Work to complete:
Please take the records that follow and repeat exactly the lines starting with the line with "exported, when importing)" and going on through the line with "Example Playbook".

(Collected data entries)
Start of Block

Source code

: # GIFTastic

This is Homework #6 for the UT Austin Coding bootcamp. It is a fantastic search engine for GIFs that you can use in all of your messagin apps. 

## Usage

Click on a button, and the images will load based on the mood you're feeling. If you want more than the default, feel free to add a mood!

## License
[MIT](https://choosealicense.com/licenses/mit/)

End of Block
Start of Block

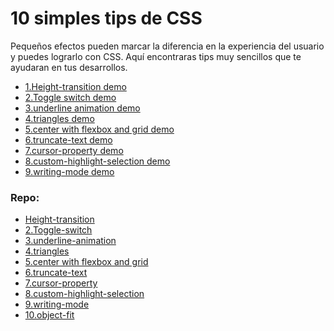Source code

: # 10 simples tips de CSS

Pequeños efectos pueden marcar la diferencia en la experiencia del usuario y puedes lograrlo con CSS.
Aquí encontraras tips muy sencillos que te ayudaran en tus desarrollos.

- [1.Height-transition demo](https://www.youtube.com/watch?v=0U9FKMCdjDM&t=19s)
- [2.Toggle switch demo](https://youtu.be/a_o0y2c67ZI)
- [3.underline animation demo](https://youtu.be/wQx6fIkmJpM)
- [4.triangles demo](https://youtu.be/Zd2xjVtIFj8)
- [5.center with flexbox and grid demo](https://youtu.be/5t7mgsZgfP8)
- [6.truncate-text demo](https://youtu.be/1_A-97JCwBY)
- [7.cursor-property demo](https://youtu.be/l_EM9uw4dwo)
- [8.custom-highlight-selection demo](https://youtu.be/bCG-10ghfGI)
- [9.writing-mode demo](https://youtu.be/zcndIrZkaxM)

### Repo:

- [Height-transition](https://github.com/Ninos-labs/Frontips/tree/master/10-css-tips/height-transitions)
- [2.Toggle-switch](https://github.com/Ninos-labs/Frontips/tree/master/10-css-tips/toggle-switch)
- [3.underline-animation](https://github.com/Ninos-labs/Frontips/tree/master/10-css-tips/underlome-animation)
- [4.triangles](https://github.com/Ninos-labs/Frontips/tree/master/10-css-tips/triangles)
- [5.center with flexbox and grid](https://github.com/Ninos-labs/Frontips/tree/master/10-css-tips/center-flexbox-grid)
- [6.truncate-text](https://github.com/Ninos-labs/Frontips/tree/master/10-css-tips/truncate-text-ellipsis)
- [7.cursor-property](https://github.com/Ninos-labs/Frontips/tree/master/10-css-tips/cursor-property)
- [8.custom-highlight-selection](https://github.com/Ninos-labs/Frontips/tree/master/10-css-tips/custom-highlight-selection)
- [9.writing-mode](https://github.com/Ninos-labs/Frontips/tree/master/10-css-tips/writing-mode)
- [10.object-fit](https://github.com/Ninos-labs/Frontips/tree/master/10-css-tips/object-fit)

End of Block
Start of Block

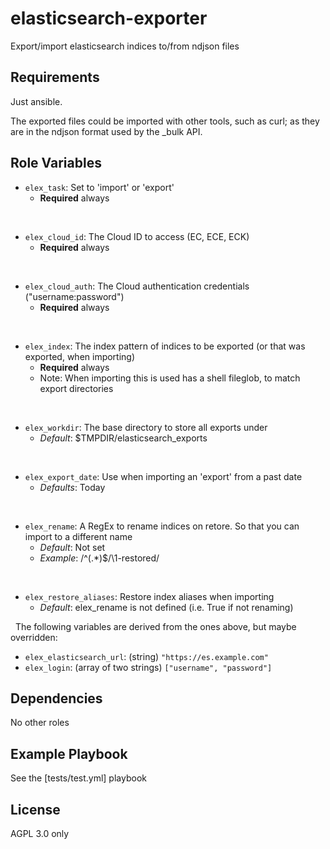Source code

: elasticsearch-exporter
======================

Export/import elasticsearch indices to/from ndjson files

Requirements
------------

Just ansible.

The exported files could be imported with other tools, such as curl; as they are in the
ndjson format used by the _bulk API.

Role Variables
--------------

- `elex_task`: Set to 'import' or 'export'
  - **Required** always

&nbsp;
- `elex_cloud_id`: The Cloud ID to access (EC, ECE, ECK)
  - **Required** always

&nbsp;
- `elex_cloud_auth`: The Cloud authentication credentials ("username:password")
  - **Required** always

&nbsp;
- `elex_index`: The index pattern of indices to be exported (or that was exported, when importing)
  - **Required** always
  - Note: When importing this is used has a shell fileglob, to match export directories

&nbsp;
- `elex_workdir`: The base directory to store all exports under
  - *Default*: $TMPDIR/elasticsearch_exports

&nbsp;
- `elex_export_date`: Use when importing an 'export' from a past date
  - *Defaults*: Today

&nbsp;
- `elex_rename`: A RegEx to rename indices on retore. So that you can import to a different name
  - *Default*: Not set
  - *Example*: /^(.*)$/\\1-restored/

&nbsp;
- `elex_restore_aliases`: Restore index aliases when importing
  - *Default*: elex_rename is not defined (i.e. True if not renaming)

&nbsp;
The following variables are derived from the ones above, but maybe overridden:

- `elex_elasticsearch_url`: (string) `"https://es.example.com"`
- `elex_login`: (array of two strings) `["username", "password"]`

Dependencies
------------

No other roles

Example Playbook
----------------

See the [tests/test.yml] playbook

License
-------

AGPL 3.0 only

End of Block

Answer space:
- `elex_index`: The index pattern of indices to be exported (or that was exported, when importing)
  - **Required** always
  - Note: When importing this is used has a shell fileglob, to match export directories

&nbsp;
- `elex_workdir`: The base directory to store all exports under
  - *Default*: $TMPDIR/elasticsearch_exports

&nbsp;
- `elex_export_date`: Use when importing an 'export' from a past date
  - *Defaults*: Today

&nbsp;
- `elex_rename`: A RegEx to rename indices on retore. So that you can import to a different name
  - *Default*: Not set
  - *Example*: /^(.*)$/\\1-restored/

&nbsp;
- `elex_restore_aliases`: Restore index aliases when importing
  - *Default*: elex_rename is not defined (i.e. True if not renaming)

&nbsp;
The following variables are derived from the ones above, but maybe overridden:

- `elex_elasticsearch_url`: (string) `"https://es.example.com"`
- `elex_login`: (array of two strings) `["username", "password"]`

Dependencies
------------

No other roles

Example Playbook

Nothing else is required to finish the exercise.